This having been done for the past, the will to investigate the future came naturally. But with the future of the cave comes the question of the future climate, which remains largely uncertain. This question was investigated considering the products of the IPCC as forcing. Although the products we used in the study were all considered equally probable in the early 2000s, only the ones with a quicker temperature increase remain possible today. The simulations of CO2 concentration in the cave corresponding to these scenarios suggest new risks for the future of the cave.

Equation reconstruction and chaos-based modelling techniques appear as a promising approach for investigating complex, open problems for which no equations are available. Such an approach is particularly promising since it may be used, even under limited variability of in situ observation, to monitor the present using satellite information, to reconstruct the past, and to help anticipating the future.

Methods

GPoM Algorithm and modelling framework

The Global Polynomial Modelling (GPoM, version 1.3) package65, developed in R language, was the main tool used for modelling. The GPoM algorithm aims to obtain ordinary differential equations (ODEs) from observational time series. To run the GPoM algorithm, a general structure is required. In practice, we strictly focused on polynomial structures in the present analysis.

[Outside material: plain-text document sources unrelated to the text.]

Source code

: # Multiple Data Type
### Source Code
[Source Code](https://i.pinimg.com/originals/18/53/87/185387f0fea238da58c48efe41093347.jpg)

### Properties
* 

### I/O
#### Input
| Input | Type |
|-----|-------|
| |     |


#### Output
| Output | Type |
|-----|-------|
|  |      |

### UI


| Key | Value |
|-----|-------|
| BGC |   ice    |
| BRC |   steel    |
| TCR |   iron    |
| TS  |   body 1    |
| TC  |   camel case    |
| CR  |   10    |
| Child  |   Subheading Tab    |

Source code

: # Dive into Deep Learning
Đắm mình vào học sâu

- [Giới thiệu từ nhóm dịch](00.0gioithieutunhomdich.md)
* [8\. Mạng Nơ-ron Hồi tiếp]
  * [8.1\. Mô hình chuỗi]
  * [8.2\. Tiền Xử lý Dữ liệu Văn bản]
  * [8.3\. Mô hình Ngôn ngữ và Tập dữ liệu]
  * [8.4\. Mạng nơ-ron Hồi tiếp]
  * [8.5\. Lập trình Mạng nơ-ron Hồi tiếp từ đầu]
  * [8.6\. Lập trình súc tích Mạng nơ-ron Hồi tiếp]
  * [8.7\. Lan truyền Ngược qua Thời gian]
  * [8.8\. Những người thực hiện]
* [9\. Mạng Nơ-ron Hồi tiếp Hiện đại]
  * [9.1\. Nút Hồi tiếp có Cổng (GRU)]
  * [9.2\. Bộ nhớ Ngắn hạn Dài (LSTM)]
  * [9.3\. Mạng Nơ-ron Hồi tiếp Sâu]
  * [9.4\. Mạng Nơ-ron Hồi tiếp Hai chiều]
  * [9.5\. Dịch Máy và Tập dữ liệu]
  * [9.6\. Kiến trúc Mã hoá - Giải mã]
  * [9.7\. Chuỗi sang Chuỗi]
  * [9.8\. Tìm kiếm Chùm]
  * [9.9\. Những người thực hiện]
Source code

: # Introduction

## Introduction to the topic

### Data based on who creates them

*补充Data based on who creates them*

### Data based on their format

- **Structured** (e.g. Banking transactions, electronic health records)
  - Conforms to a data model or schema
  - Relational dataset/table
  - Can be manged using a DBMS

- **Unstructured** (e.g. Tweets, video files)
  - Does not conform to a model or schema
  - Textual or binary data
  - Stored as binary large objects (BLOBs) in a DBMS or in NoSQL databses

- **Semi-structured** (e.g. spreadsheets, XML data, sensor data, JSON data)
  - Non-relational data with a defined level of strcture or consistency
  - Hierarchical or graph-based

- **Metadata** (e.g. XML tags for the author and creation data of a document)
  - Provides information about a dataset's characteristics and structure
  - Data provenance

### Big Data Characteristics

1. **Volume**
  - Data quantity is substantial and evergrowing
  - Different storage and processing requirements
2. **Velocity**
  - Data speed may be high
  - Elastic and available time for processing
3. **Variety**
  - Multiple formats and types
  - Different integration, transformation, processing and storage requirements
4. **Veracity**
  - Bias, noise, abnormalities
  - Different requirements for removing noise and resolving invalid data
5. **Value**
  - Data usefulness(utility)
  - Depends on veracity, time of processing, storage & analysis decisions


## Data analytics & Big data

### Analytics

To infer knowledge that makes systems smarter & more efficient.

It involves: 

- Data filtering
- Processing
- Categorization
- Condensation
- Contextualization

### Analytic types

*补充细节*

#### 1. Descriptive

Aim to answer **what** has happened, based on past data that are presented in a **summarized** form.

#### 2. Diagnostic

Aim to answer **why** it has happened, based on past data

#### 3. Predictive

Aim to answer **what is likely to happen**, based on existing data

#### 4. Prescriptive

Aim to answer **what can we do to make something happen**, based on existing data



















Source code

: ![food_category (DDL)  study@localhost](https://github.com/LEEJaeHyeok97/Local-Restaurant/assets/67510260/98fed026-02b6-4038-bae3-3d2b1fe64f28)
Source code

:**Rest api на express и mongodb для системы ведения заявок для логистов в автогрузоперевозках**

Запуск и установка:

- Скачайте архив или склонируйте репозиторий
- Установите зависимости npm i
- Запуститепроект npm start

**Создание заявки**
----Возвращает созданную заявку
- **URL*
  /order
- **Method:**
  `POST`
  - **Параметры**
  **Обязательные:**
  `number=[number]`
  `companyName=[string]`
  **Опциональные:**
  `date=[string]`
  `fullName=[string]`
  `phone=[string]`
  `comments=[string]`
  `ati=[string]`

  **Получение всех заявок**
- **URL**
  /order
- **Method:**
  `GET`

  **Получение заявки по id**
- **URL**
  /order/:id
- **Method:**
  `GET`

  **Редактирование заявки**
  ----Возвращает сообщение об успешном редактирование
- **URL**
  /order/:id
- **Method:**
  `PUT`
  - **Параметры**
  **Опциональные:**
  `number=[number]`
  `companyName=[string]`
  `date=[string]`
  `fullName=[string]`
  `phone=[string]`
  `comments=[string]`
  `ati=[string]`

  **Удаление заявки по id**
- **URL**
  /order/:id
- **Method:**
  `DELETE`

When starting from a single time series X1obs(t), the numerical description of the ODEs canonical formulation is defined by

$$\left\{ {\begin{array}{*{20}c} {\dot{X}_{1} = X_{2} \quad \quad \quad \quad \quad \quad \quad \quad \quad } \\ \begin{gathered} \dot{X}_{2} = X_{3} \quad \quad \quad \quad \quad \quad \quad \quad \quad \hfill \\ \quad \, \vdots \hfill \\ \end{gathered} \\ {\dot{X}_{{n_{X} }} = U_{X} \left( {X_{1} ,X_{2} ,..,X_{{n_{X} }} } \right)\,,} \\ \end{array} } \right.$$
(5)

with X1 the observed variable, and X2 to XnX its successive derivatives, nX the model dimension and UX a function to be fully retrieved, both in its structure and parametrization27. This formulation requires fixing the following parameters: (i) the model dimension n (that is, the number of derivatives to be used, including the original time series without derivation) and (ii) the maximum polynomial degree qmax. The algorithm will be run eight times: one for each combination of n = 3–4 with qmax = 2–5.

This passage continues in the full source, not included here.